The most essential of our freedoms, as men and as liberal democrats, the freedom of our minds, consists in the consciousness of the fundamental alternatives. The preservation of that consciousness is as important as any new scheme for society. The alternatives are contained in the writings of the greatest men in the philosophic tradition. This is not to assert that the last word has been said, but that any serious new word must be based on a profound confrontation with the old ones. That confrontation has the added salutary effect of destroying our sense of our own worth and giving us higher aspirations. Rawls is the product of a school which thinks that it invented philosophy. Its adherents never approach an Aristotle or a Kant in search of the truth or open to the possibility that these old thinkers might have known more than they do; and since they have a virtual monopoly on the teaching of philosophy, there has been a disastrous, perhaps irreparable, loss of learning and extinguishing of the light which has flickered but endured across so many centuries. His book is a result of that loss of learning and contributes to it in turn. His method and the man he wishes to produce impel me to think that Nietzsche—abused by Rawls, although not culpably because ignorantly—might provide a more appropriate title for this book: A First Philosophy for the Last Man.

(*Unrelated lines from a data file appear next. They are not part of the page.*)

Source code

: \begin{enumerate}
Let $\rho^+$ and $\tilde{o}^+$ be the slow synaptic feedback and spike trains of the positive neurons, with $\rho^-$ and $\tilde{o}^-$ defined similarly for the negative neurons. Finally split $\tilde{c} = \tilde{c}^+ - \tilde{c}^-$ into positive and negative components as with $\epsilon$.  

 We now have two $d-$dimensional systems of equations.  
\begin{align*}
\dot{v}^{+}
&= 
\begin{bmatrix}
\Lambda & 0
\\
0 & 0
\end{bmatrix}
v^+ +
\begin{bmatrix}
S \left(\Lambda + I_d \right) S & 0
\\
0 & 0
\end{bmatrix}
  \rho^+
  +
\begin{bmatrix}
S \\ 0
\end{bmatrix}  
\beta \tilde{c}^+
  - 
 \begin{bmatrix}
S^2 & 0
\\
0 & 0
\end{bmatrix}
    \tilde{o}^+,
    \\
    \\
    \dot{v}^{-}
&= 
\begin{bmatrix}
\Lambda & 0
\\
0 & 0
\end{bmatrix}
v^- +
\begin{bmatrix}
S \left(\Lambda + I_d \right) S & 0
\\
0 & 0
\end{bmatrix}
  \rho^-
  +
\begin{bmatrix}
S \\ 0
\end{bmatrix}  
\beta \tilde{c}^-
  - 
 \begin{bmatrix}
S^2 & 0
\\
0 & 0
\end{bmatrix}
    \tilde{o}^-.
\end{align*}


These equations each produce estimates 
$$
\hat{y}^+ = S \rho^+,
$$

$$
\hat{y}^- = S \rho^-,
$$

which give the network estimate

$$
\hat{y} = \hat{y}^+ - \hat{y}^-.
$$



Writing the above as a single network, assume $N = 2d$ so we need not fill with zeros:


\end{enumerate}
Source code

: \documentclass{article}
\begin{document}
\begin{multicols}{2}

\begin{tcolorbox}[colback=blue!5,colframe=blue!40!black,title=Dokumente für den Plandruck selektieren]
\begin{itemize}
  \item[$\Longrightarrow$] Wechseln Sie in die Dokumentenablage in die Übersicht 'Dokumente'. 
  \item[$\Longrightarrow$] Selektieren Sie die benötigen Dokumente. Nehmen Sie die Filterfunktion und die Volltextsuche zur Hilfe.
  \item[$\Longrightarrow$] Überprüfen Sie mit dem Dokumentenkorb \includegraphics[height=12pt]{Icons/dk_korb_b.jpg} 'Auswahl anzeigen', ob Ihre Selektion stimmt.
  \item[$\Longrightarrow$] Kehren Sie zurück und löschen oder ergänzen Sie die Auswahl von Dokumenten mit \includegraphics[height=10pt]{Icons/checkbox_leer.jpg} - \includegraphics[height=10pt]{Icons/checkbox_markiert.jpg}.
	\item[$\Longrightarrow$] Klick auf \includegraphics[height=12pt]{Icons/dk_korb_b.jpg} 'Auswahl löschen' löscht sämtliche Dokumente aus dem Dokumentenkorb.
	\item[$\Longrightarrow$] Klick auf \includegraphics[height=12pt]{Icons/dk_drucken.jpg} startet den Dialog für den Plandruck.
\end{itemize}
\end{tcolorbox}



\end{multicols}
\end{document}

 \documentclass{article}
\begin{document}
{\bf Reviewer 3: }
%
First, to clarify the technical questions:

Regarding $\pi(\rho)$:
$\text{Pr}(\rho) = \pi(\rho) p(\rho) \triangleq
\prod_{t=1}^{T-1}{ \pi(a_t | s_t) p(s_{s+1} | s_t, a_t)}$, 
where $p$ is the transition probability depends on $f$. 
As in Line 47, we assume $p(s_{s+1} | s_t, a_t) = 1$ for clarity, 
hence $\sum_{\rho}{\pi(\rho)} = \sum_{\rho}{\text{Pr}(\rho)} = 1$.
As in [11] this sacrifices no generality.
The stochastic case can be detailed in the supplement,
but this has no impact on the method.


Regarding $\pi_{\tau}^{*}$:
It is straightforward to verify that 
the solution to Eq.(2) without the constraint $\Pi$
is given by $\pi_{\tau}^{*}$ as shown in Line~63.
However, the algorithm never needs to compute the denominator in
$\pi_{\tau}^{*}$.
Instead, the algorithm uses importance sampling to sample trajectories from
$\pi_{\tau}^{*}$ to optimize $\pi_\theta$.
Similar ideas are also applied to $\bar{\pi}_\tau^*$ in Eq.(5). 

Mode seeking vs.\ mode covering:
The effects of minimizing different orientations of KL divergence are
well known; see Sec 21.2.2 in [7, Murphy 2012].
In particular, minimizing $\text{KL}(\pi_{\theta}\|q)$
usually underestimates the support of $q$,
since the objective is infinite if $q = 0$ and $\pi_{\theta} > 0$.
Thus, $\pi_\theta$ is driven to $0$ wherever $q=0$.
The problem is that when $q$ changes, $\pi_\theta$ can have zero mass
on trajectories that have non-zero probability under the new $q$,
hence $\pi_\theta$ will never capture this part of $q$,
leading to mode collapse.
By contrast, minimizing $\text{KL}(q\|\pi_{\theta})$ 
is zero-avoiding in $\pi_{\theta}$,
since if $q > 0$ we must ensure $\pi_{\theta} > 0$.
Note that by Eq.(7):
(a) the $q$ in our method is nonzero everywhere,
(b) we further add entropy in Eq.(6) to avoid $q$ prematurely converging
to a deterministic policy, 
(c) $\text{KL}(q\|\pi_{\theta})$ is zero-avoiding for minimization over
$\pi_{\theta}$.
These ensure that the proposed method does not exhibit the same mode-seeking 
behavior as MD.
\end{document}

(Allan Bloom, “Justice: John Rawls Vs. The Tradition of Political Philosophy,” The American Political Science Review 69 [June 1975]: 648-62, at 662 [italics in original])

Rightosphere Temperature Check

John Hawkins of Right Wing News polled right-of-center bloggers (including yours truly) on a number of issues. Here are the results. My choices were Yes, Yes, No, No, A, A, C, and C.